### Problem statement
Copy nothing but the lines from the opening of the entries through the line that contains "of individual particles.", exactly as written. Drop the pictures.
Start of Material supplied
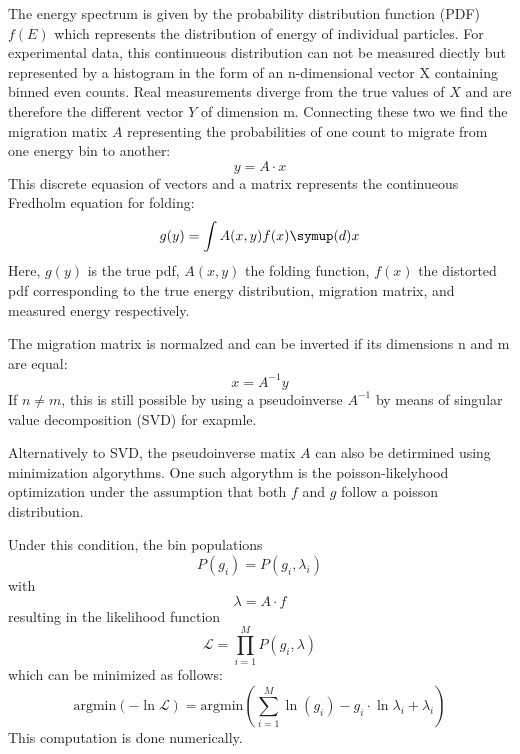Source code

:     The energy spectrum is given by the probability distribution function (PDF) $f(E)$ which represents the distribution of energy of individual particles.
    For experimental data, this continueous distribution can not be measured diectly but represented by a histogram in the form of an n-dimensional vector X containing binned even counts.
    Real measurements diverge from the true values of $X$ and are therefore the different vector $Y$ of dimension m.
    Connecting these two we find the migration matix $A$ representing the probabilities of one count to migrate from one energy bin to another:
    \begin{equation}
        y = A \cdot x
        \label{eqn:folding}
    \end{equation} 
    This discrete equasion of vectors and a matrix represents the continueous Fredholm equation for folding:
    \begin{equation}
        g(y)= \int A(x,y)f(x) \symup(d)x 
    \end{equation}
    Here, $g(y)$ is the true pdf, $A(x,y)$ the folding function, $f(x)$ the distorted pdf corresponding to the true energy distribution, migration matrix, and measured energy respectively.

    The migration matrix is normalzed and can be inverted if its dimensions n and m are equal:
    \begin{equation}
        x = A^{-1}y
        \label{eqn:unfolding}
    \end{equation}
    If $n \neq m$, this is still possible by using a pseudoinverse $A^{-1}$ by means of singular value decomposition (SVD) for exapmle.
   
    Alternatively to SVD, the pseudoinverse matix $A$ can also be detirmined using minimization algorythms.
    One such algorythm is the poisson-likelyhood optimization under the assumption that both $f$ and $g$ follow a poisson distribution.

    Under this condition, the bin populations 
    \begin{equation}
        P(g_i) = P(g_i,\lambda_i)
    \end{equation}
    with 
    \begin{equation}
        \lambda = A \cdot f
    \end{equation}
    resulting in the likelihood function
    \begin{equation}
        \mathcal{L} = \prod_{i=1}^M P(g_i,\lambda)
    \end{equation}
    which can be minimized as follows:
    \begin{equation}
        \text{argmin}(- \ln \mathcal{L})=\text{argmin}\left(\sum_{i=1}^M \ln(g_i \!)-g_i \cdot \ln\lambda_i+\lambda_i\right)
        \label{eq:PoissonLikelihood}
    \end{equation}
    This computation is done numerically.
End of Material supplied
### Result of the task
Source code

:     The energy spectrum is given by the probability distribution function (PDF) $f(E)$ which represents the distribution of energy of individual particles.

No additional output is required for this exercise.